The American Home Furnishings Hall of Fame announced its 2022 inductees. The program’s newest members include Michael Amini, chairman and CEO of AICO/Amini Innovation Corp.; Michael K. Dugan, former president and CEO of Henredon Furniture; John Gabbert, founder of Room & Board; Neil Goldberg, chairman and CEO of Raymour & Flanigan Furniture; and Stephen K. Pond, founding publisher of Furniture Today.
WithIt, a women’s leadership development network for the home and furnishings industry, announced the recipients of its 2022 WOW Awards. Honorees include JoAnne Staltari-Wiley of J.B. Hunt Final Mile for the Mentoring Award; Shannon Williams of Home Furnishings Association for the Future Leader Award; Amy Vernon of La-Z-Boy Incorporated for the Leadership Award; Kaprice Crawford of Home Furnishings Association for the Education Award; and Jynné Harris of Kreber for the Sales Excellence Award.
The Educational Foundation of the International Furnishings and Design Association announced its five professional grant winners for 2022. This year’s recipients will pursue subject matter ranging from the creation of intelligent cities to holistic health care design, along with wholesale antiquing and historic preservation. Winners include Saman Jamshidi, assistant professor of interior architecture and design at the University of Nevada, Las Vegas; Christine Wacta, assistant professor in the college of behavioral and social sciences at the school of human ecology at Georgia Southern University; Luke Kwan, a senior project manager at IA Interior Architects; Beth Miller, a professor and the head of the department of interior design and the master’s program in historic preservation at Mississippi State University; and Kayne Wilk of the IFDA’s New York chapter.
Call for Entries
Interior Design magazine, in partnership with Toronto-based digital design retail innovation company Digby, has launched the inaugural Metaverse Architecture and Design (MAD) Awards, which will celebrate design professionals and projects operating in Web3 spaces.

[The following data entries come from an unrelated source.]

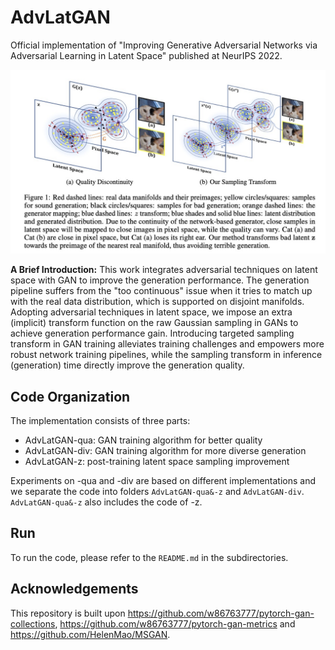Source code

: # AdvLatGAN
Official implementation of "Improving Generative Adversarial Networks via Adversarial Learning in Latent Space" published at NeurIPS 2022.

![sampling_shift](./figures/sampling_shift.jpg)

**A Brief Introduction:** This work integrates adversarial techniques on latent space with GAN to improve the generation performance. The generation pipeline suffers from the "too continuous" issue when it tries to match up with the real data distribution, which is supported on disjoint manifolds. Adopting adversarial techniques in latent space, we impose an extra (implicit) transform function on the raw Gaussian sampling in GANs to achieve generation performance gain. Introducing targeted sampling transform in GAN training alleviates training challenges and empowers more robust network training pipelines, while the sampling transform in inference (generation) time directly improve the generation quality. 

## Code Organization

The implementation consists of three parts:

- AdvLatGAN-qua: GAN training algorithm for better quality
- AdvLatGAN-div: GAN training algorithm for more diverse generation
- AdvLatGAN-z: post-training latent space sampling improvement

Experiments on -qua and -div are based on different implementations and we separate the code into folders `AdvLatGAN-qua&-z` and `AdvLatGAN-div`.  `AdvLatGAN-qua&-z`  also includes the code of -z.

## Run

To run the code, please refer to the `README.md` in the subdirectories.

## Acknowledgements

This repository is built upon https://github.com/w86763777/pytorch-gan-collections, https://github.com/w86763777/pytorch-gan-metrics and https://github.com/HelenMao/MSGAN.
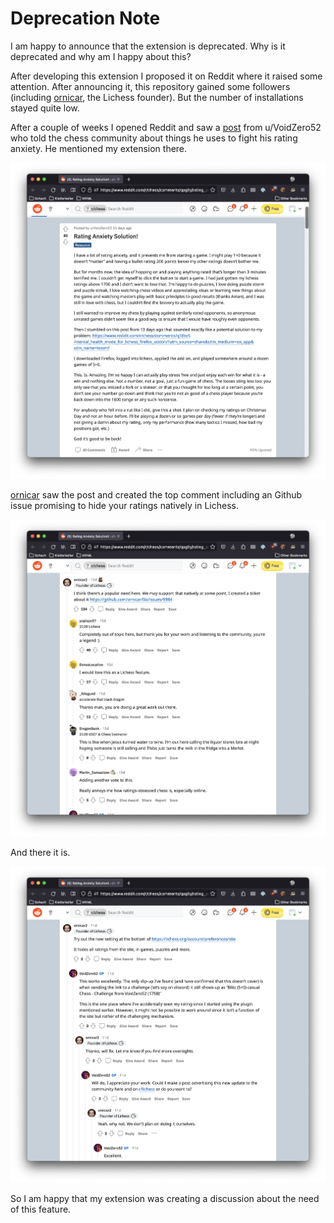 # Deprecation Note

I am happy to announce that the extension is deprecated. Why is it deprecated and why am I happy about this?

After developing this extension I proposed it on Reddit where it raised some attention. After announcing it, this repository gained some followers (including [ornicar](https://github.com/ornicar), the Lichess founder). But the number of installations stayed quite low. 

After a couple of weeks I opened Reddit and saw a [post](https://www.reddit.com/r/chess/comments/qagliy/rating_anxiety_solution/) from u/VoidZero52 who told the chess community about things he uses to fight his rating anxiety. He mentioned my extension there.

<p align="center">
  <img src="deprecation-01.png" alt="Rating Anxiete Solution! (Reddit)"/>
</p>

[ornicar](https://github.com/ornicar) saw the post and created the top comment including an Github issue promising to hide your ratings natively in Lichess. 

<p align="center">
  <img src="deprecation-02.png" alt="Rating Anxiete Solution! (Reddit)"/>
</p>

And there it is.

<p align="center">
  <img src="deprecation-03.png" alt="Rating Anxiete Solution! (Reddit)"/>
</p>

So I am happy that my extension was creating a discussion about the need of this feature.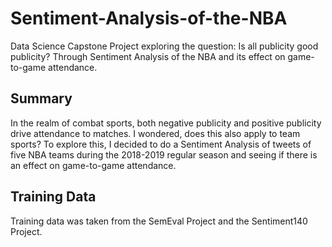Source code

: # Sentiment-Analysis-of-the-NBA
Data Science Capstone Project exploring the question: Is all publicity good publicity? Through Sentiment Analysis of the NBA and its effect on game-to-game attendance.

## Summary
In the realm of combat sports, both negative publicity and positive publicity drive attendance to matches. I wondered, does this also apply to team sports? To explore this, I decided to do a Sentiment Analysis of tweets of five NBA teams during the 2018-2019 regular season and seeing if there is an effect on game-to-game attendance.

## Training Data
Training data was taken from the SemEval Project and the Sentiment140 Project.
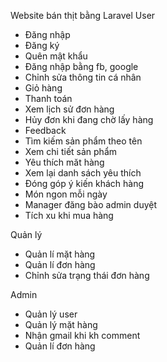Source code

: Website bán thịt bằng Laravel
User
- Đăng nhập
- Đăng ký
- Quên mật khẩu
- Đăng nhập bằng fb, google
- Chỉnh sửa thông tin cá nhân
- Giỏ hàng
- Thanh toán
- Xem lịch sử đơn hàng
- Hủy đơn khi đang chờ lấy hàng
- Feedback
- Tìm kiếm sản phẩm theo tên
- Xem chi tiết sản phẩm
- Yêu thích măt hàng
- Xem lại danh sách yêu thích
- Đóng góp ý kiến khách hàng
- Món ngon mỗi ngày
- Manager đăng bào admin duyệt
- Tích xu khi mua hàng



Quản lý
- Quản lí mặt hàng
- Quản lí đơn hàng
- Chỉnh sửa trạng thái đơn hàng

Admin
- Quản lý user
- Quản lý mặt hàng
- Nhận gmail khi kh comment
- Quản lí đơn hàng
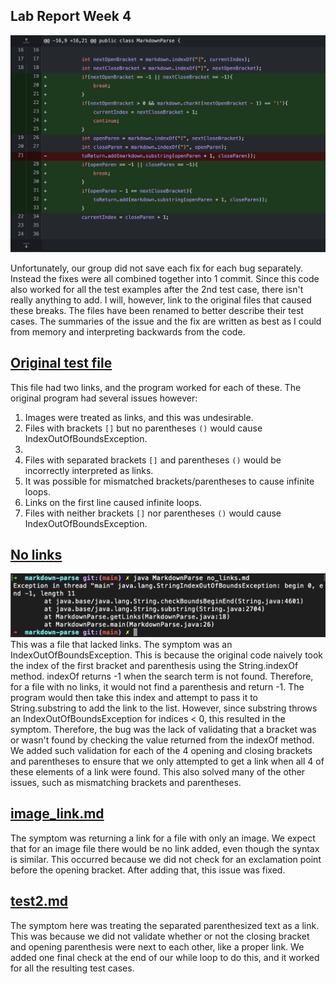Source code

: ## Lab Report Week 4

![code_changes.png](code_changes.png)

Unfortunately, our group did not save each fix for each bug separately. Instead the fixes were all combined together into 1 commit. Since this code also worked for all the test examples after the 2nd test case, there isn't really anything to add.
I will, however, link to the original files that caused these breaks. The files have been renamed to better describe their test cases. The summaries of the issue and the fix are written as best as I could from memory and interpreting backwards from the code.

## [Original test file](test-file.md)

This file had two links, and the program worked for each of these. The original program had several issues however:

1. Images were treated as links, and this was undesirable.
2. Files with brackets `[]` but no parentheses `()` would cause IndexOutOfBoundsException.
3. 
3. Files with separated brackets `[]` and parentheses `()`  would be incorrectly interpreted as links.
4. It was possible for mismatched brackets/parentheses to cause infinite loops.
5. Links on the first line caused infinite loops.
6. Files with neither brackets `[]` nor parentheses `()` would cause IndexOutOfBoundsException.

## [No links](no_links.md)
![no_links_before_fix](no_links_before_fix.png)
This was a file that lacked links. The symptom was an IndexOutOfBoundsException. This is because the original code naively took the index of the first bracket and parenthesis using the String.indexOf method. indexOf returns -1 when the search term is not found. Therefore, for a file with no links, it would not find a parenthesis and return -1. The program would then take this index and attempt to pass it to String.substring to add the link to the list. However, since substring throws an IndexOutOfBoundsException for indices < 0, this resulted in the symptom. Therefore, the bug was the lack of validating that a bracket was or wasn't found by checking the value returned from the indexOf method. We added such validation for each of the 4 opening and closing brackets and parentheses to ensure that we only attempted to get a link when all 4 of these elements of a link were found. This also solved many of the other issues, such as mismatching brackets and parentheses.

## [image_link.md](image_link.md)
The symptom was returning a link for a file with only an image. We expect that for an image file there would be no link added, even though the syntax is similar. This occurred because we did not check for an exclamation point before the opening bracket. After adding that, this issue was fixed.

## [test2.md](test2.md)
The symptom here was treating the separated parenthesized text as a link. This was because we did not validate whether or not the closing bracket and opening parenthesis were next to each other, like a proper link. We added one final check at the end of our while loop to do this, and it worked for all the resulting test cases.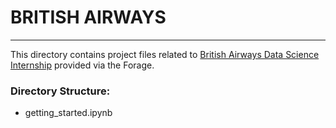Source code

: <h1>BRITISH AIRWAYS</h1>
<hr></hr>
This directory contains project files related to <a href="https://www.theforage.com/virtual-internships/prototype/NjynCWzGSaWXQCxSX/Data-Science?ref=HPHKoET6FdhPprnFu">British Airways Data Science Internship</a> provided via the Forage. 

<h3>Directory Structure:</h3>
<ul>
  <li>getting_started.ipynb</li>
</ul>
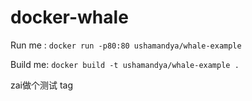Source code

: # docker-whale

Run me : `docker run -p80:80 ushamandya/whale-example`

Build me: `docker build -t ushamandya/whale-example .`

zai做个测试
tag
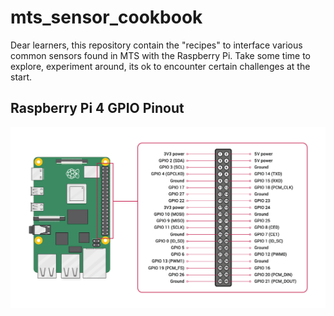 # mts_sensor_cookbook

Dear learners, this repository contain the "recipes" to interface various common sensors found in MTS with the Raspberry Pi. Take some time to explore, experiment around, its ok to encounter certain challenges at the start.

## Raspberry Pi 4 GPIO Pinout

![Alt text](diagram/pi4_gpio.png)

The awards program will include categories such as Designer of the Future, Unbuilt and Built projects, Metaverse Destination, Immersive Digital Art and Special Recognition Student of the Future, with recipients to be honored at the MAD Awards Ceremony scheduled to take place in the Spatial.io metaverse—a platform for cultural events and experiences in the virtual world. To make a submission before the December 21, 2022 deadline, click here.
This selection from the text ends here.